__Task requirements__: Report every line of the records that includes the word "figure".

__Rendered images with source text__:
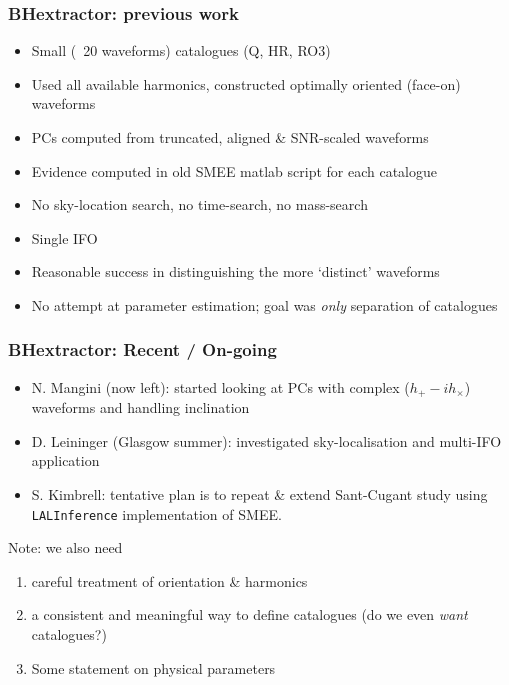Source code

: \documentclass{beamer}
\begin{document}
\begin{frame}
    \frametitle{BHextractor: previous work}
    \begin{itemize}
        \item Small (~20 waveforms) catalogues (Q, HR, RO3)
        \item Used all available harmonics, constructed optimally oriented
            (face-on) waveforms
        \item PCs computed from truncated, aligned \& SNR-scaled waveforms
        \item Evidence computed in old SMEE matlab script for each catalogue
        \item No sky-location search, no time-search, no mass-search
        \item Single IFO
        \item Reasonable success in distinguishing the more `distinct' waveforms
        \item No attempt at parameter estimation; goal was \emph{only}
            separation of catalogues
    \end{itemize}
\end{frame}

\begin{frame}
    \frametitle{BHextractor: Recent / On-going}
    \begin{itemize}
        \item N. Mangini (now left): started looking at PCs with complex ($h_+ -
            i h_{\times}$) waveforms and handling inclination
        \item D. Leininger (Glasgow summer): investigated sky-localisation and
            multi-IFO application
        \item S. Kimbrell: tentative plan is to repeat \& extend Sant-Cugant
            study using {\tt LALInference} implementation of SMEE.
    \end{itemize}

    Note: we also need
    \begin{enumerate}
        \item careful treatment of orientation \& harmonics
        \item a consistent and meaningful way to define catalogues (do we even
            \emph{want} catalogues?)
        \item Some statement on physical parameters
    \end{enumerate}

\end{frame}
\end{document}
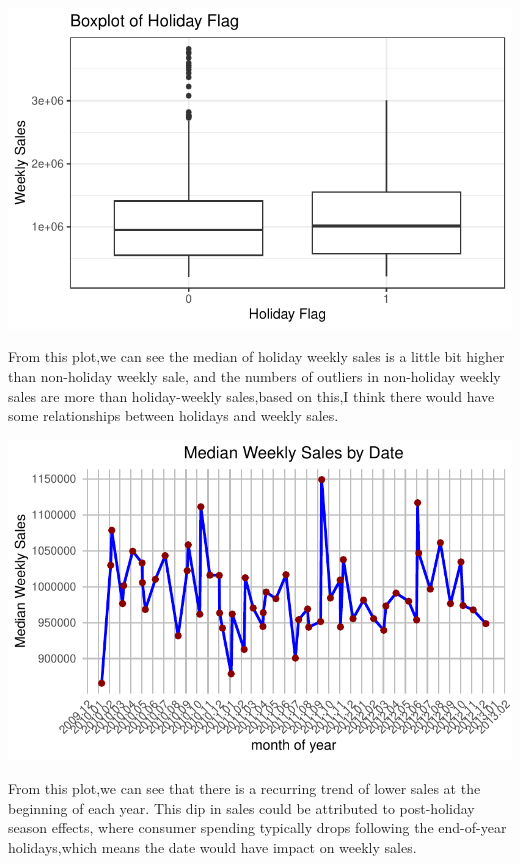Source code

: \documentclass[
  letterpaper,
  DIV=11,
  numbers=noendperiod]{scrartcl}
\begin{document}
\includegraphics{678final_files/figure-pdf/unnamed-chunk-6-1.pdf}

From this plot,we can see the median of holiday weekly sales is a little
bit higher than non-holiday weekly sale, and the numbers of outliers in
non-holiday weekly sales are more than holiday-weekly sales,based on
this,I think there would have some relationships between holidays and
weekly sales.

\includegraphics{678final_files/figure-pdf/unnamed-chunk-7-1.pdf}

From this plot,we can see that there is a recurring trend of lower sales
at the beginning of each year. This dip in sales could be attributed to
post-holiday season effects, where consumer spending typically drops
following the end-of-year holidays,which means the date would have
impact on weekly sales.
\end{document}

__Solution for this exercise__:
\includegraphics{678final_files/figure-pdf/unnamed-chunk-6-1.pdf}
\includegraphics{678final_files/figure-pdf/unnamed-chunk-7-1.pdf}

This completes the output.